Microcontroller and radio

I will be using Adafruit Feather 32u4 LoRa dev boards for initial testing. They were available form my local supplier, so I could quickly get my hands on them. The boards have a 868Mhz SX1272 LoRa radio module onboard, as well as Lipo battery charger. I have no experience with ARM boards, so decided to stick with the 8 bit ATMega version of the board for a start, which I have some experience with.

The other MCU/radio combination I will be testing is the new Texas Instruments CC1350 Dual Band Wireless MCU. It integrates an ARM M3 processor, a Sub-Ghz radio, BLE radio, and an interesting low power 16 bit "Sensor Controller" processor on a single chip. This chip is also available in a version without BLE, as the CC1310. Although the learning curve to get this chip working for my purposes will be much steeper, I believe there is a lot of potential.

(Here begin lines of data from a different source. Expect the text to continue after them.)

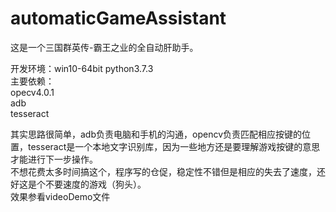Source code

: # automaticGameAssistant
这是一个三国群英传-霸王之业的全自动肝助手。<br>

开发环境：win10-64bit python3.7.3<br>
主要依赖：<br>
opecv4.0.1<br>
adb<br>
tesseract<br>

其实思路很简单，adb负责电脑和手机的沟通，opencv负责匹配相应按键的位置，tesseract是一个本地文字识别库，因为一些地方还是要理解游戏按键的意思才能进行下一步操作。<br>
不想花费太多时间搞这个，程序写的仓促，稳定性不错但是相应的失去了速度，还好这是个不要速度的游戏（狗头）。<br>
效果参看videoDemo文件<br>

TI claim that the chip is extremely low power, as well as long range with the Sub-Ghz radio. The BLE allows for Over-the-Air updating from a smartphone/tablet, which can be very handy in the field. The on-board "Sensor Controller" is a very low power 16 bit processor that can function to independently check sensor inputs, and only wakes up the powerful ARM processor when absolutely necessary.

I have ordered the CC1350 Launchpad Dev board, which I intend to use as a gateway for testing, as well as 2 CC1350 SensorTag dev kits, which integrate 10 environmental sensors and a coin cell battery holder in a very small package. The SensorTags also allow add-on boards to be added on top of them. The TI website has some very detailed tutorials and examples which will hopefully speed up development.

I must give some credit to Shantam Raj with his SUN Project. I was introduced to the CC1350/CC1310 chips while reading his project logs.

GSM connectivity

I am considering adding a GSM modem as a modular add-on to the tags, to extend the range. My motivation for not making this standard on every tag is as follows:

• It would increase the cost and power consumption, even if only slightly. I want the tags to be as cheap as possible, to make equipping every single animal on a farm a viable option.
• Some of farms are extremely isolated and might not have GSM coverage.
• Tags can be cut off by thieves, and often cattle are simply slaughtered in the field where they graze. Therefor my focus will be on detecting theft/disturbances as they start, not after it is done

Where GSM is available, some of the tags in a group/heard can have the GSM module installed, to allow that particular tag to also act as a gateway for the other tags within range of the Sub-Ghz radio, snd so extend the detection range.